TERBARU

Selasa, 13 September 2016

Umat Islam adalah Ummatan Wastha


UMAT ISLAM ADALAH UMMATAN WASTHA (Umat yang Pertengahan)

Allah SWT berfirman;

“Dan demikian, Kami telah menjadikan kamu (umat Islam), umat yang adil dan pilihan agar kamu menjadi saksi atas (perbuatan) manusia dan agar Rasul menjadi saksi atas (perbuatan) kamu…” (QS. al-Baqarah (2): 143)

Umat Islam adalah ummatan wasathan  umat pertengahan dengan sebagal makna wasath, baik yang berarti bagus dan utama, maupun yang berarti adil dan seimbang atau secara material indrawi.

Umat Islam adalah ummatan wasathan  dalam tashawur pandangan, pemikiran, persepsi dan keyakinan. Umat Islam bukanlah umat yang semata-mata bergelut dan terhanyut dengan ruhiah dan juga bukan umat yang semata-mata berhaluan materi. Tetapi, umat Islam adalah umat yang keseluruhan nalurinya sinergi dan seimbang dengan kebutuhan jasmani.

Umat Islam adalah umat pertengahan dalam peraturan dan keserasian hidup. Mereka tidak hanya bergelut dalam hidupnya dengan perasaan dan hati nurani. Dan, juga tidak terpaku dengan adab dan aturan.
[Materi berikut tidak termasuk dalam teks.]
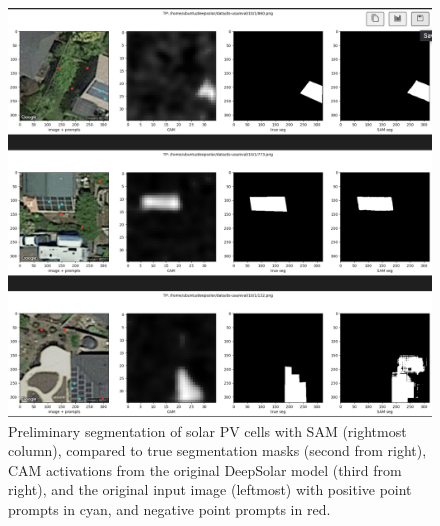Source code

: \documentclass[10pt,twocolumn,letterpaper]{article}
\begin{document}
\begin{figure}[htp]
\centering
\includegraphics[width=15cm]{prelim_sam.png}
\caption{Preliminary segmentation of solar PV cells with SAM (rightmost column), compared to true segmentation masks (second from right), CAM activations from the original DeepSolar model (third from right), and the original input image (leftmost) with positive point prompts in cyan, and negative point prompts in red.}
\end{figure}


\newpage
{\small


}
\end{document}
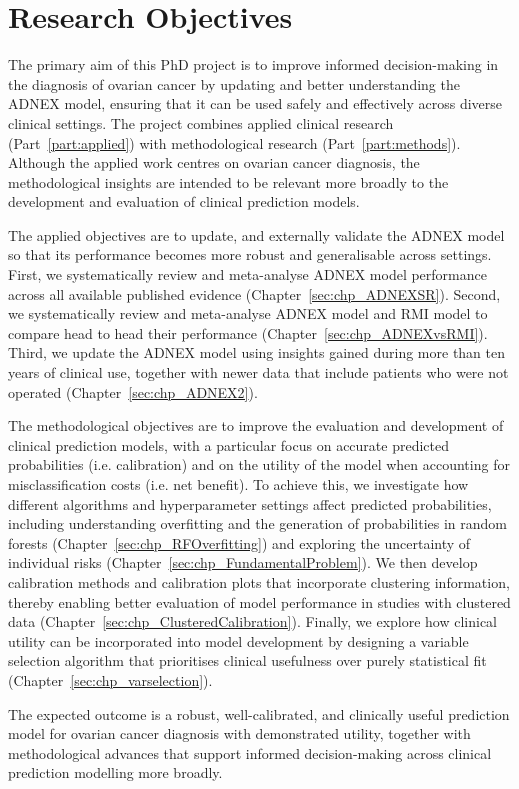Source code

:\chapter{Research Objectives}
\label{sec:research_objectives}

The primary aim of this PhD project is to improve informed decision-making in the diagnosis of ovarian cancer by updating and better understanding the \gls{ADNEX} model, ensuring that it can be used safely and effectively across diverse clinical settings. The project combines applied clinical research (Part~\ref{part:applied}) with methodological research (Part~\ref{part:methods}). Although the applied work centres on ovarian cancer diagnosis, the methodological insights are intended to be relevant more broadly to the development and evaluation of clinical prediction models.

The applied objectives are to update, and externally validate the \gls{ADNEX} model so that its performance becomes more robust and generalisable across settings. First, we systematically review and meta-analyse \gls{ADNEX} model performance across all available published evidence (Chapter~\ref{sec:chp_ADNEXSR}). Second, we systematically review and meta-analyse \gls{ADNEX} model and \gls{RMI} model to compare head to head their performance (Chapter~\ref{sec:chp_ADNEXvsRMI}). Third, we update the \gls{ADNEX} model using insights gained during more than ten years of clinical use, together with newer data that include patients who were not operated (Chapter~\ref{sec:chp_ADNEX2}).

The methodological objectives are to improve the evaluation and development of clinical prediction models, with a particular focus on accurate predicted probabilities (i.e. calibration) and on the utility of the model when accounting for misclassification costs (i.e. net benefit). To achieve this, we investigate how different algorithms and hyperparameter settings affect predicted probabilities, including understanding overfitting and the generation of probabilities  in random forests (Chapter~\ref{sec:chp_RFOverfitting}) and exploring the uncertainty of individual risks (Chapter~\ref{sec:chp_FundamentalProblem}). We then develop calibration methods and calibration plots that incorporate clustering information, thereby enabling better evaluation of model performance in studies with clustered data (Chapter~\ref{sec:chp_ClusteredCalibration}). Finally, we explore how clinical utility can be incorporated into model development by designing a variable selection algorithm that prioritises clinical usefulness over purely statistical fit (Chapter~\ref{sec:chp_varselection}).

The expected outcome is a robust, well-calibrated, and clinically useful prediction model for ovarian cancer diagnosis with demonstrated utility, together with methodological advances that support informed decision-making across clinical prediction modelling more broadly.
Akan tetapi, umat Islam mengangkat nurani manusia dengan aturan dari Allah, serta arahan dan ajaran yang menjamin sistem masyarakat yang universal.

Umat Islam adalah umat pertengahan dalam ikatan dan hubungan. Islam tidak membiarkan manusia melepaskan individualnya dan meleburnya ke dalam diri kelompok atau negara. Sebagaimana Islam juga tidak membiarkan manusia tenggelam dalam egoisme dan individualisme tanpa ada kepedulian sosial. Akan tetapi, Islam memberikan motivasi untuk mengembangkan potensinya secara positif. Sehingga, akan tumbuh suatu keterkaitan yang sinergik antara individu dan masyarakat atau negara. Dan, akan tercipta rasa senang bagi setiap individu dalam melayani masyarakat. Begitu pula sebaliknya.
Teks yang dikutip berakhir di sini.